### What to work on
Beginning with the line of the entries below that holds "Source code" and ending with the line that holds "ここで逆が言える場合がある:図形の上に住", transcribe each line exactly as written. Pictures stay out.
━━━━━━━━━━━━━━━━━━━━━━━━━━━━━━
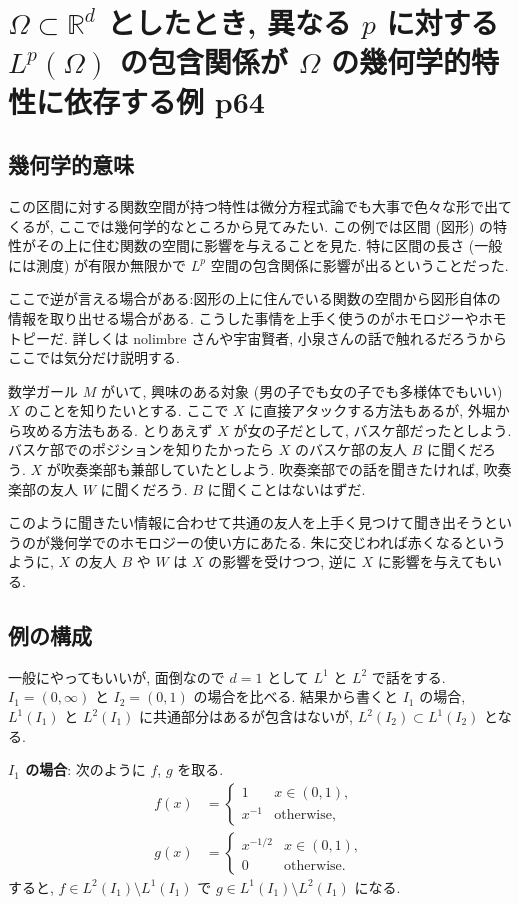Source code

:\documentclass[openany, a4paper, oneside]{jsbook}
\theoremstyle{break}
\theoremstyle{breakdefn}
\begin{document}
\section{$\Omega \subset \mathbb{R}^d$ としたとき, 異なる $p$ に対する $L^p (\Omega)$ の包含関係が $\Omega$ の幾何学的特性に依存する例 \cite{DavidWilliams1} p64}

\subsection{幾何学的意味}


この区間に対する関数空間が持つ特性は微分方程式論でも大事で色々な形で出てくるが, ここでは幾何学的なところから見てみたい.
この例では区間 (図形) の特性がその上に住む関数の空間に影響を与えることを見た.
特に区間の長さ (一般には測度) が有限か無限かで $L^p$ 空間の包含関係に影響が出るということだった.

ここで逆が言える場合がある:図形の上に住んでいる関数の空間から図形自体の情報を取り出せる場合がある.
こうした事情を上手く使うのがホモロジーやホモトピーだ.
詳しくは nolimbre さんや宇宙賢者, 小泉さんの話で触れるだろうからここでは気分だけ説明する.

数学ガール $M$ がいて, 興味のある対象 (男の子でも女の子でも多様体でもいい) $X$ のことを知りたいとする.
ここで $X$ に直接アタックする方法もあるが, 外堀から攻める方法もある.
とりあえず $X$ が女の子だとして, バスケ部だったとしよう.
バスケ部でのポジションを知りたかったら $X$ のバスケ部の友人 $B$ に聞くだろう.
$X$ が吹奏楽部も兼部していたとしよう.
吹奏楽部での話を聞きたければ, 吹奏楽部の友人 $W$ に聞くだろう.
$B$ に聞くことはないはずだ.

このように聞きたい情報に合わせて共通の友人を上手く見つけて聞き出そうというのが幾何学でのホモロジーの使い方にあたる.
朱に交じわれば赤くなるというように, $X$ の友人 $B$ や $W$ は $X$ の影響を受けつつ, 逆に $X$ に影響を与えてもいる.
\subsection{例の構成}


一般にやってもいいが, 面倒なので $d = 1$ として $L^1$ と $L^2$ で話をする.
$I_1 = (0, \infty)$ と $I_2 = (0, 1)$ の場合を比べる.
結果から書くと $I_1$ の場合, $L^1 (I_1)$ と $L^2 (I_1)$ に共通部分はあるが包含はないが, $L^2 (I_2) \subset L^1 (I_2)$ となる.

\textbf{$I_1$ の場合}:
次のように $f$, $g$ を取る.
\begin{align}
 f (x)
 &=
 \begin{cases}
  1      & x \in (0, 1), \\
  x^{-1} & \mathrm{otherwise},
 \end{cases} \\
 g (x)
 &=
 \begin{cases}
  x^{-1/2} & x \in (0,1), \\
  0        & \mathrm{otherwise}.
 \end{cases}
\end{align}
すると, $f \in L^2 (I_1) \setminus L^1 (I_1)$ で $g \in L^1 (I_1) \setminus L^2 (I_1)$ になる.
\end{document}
━━━━━━━━━━━━━━━━━━━━━━━━━━━━━━
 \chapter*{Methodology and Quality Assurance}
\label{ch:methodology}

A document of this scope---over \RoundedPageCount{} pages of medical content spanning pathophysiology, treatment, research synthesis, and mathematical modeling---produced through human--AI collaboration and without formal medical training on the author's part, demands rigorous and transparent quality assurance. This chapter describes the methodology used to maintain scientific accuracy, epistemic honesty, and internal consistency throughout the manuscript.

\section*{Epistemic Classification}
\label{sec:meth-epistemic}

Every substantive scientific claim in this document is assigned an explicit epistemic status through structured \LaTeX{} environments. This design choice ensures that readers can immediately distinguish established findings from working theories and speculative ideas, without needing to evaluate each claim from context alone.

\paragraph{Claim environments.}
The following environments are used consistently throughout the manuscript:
━━━━━━━━━━━━━━━━━━━━━━━━━━━━━━
### Answer to this exercise
Source code

:\documentclass[openany, a4paper, oneside]{jsbook}
\theoremstyle{break}
\theoremstyle{breakdefn}
\begin{document}
\section{$\Omega \subset \mathbb{R}^d$ としたとき, 異なる $p$ に対する $L^p (\Omega)$ の包含関係が $\Omega$ の幾何学的特性に依存する例 \cite{DavidWilliams1} p64}

\subsection{幾何学的意味}


この区間に対する関数空間が持つ特性は微分方程式論でも大事で色々な形で出てくるが, ここでは幾何学的なところから見てみたい.
この例では区間 (図形) の特性がその上に住む関数の空間に影響を与えることを見た.
特に区間の長さ (一般には測度) が有限か無限かで $L^p$ 空間の包含関係に影響が出るということだった.

ここで逆が言える場合がある:図形の上に住んでいる関数の空間から図形自体の情報を取り出せる場合がある.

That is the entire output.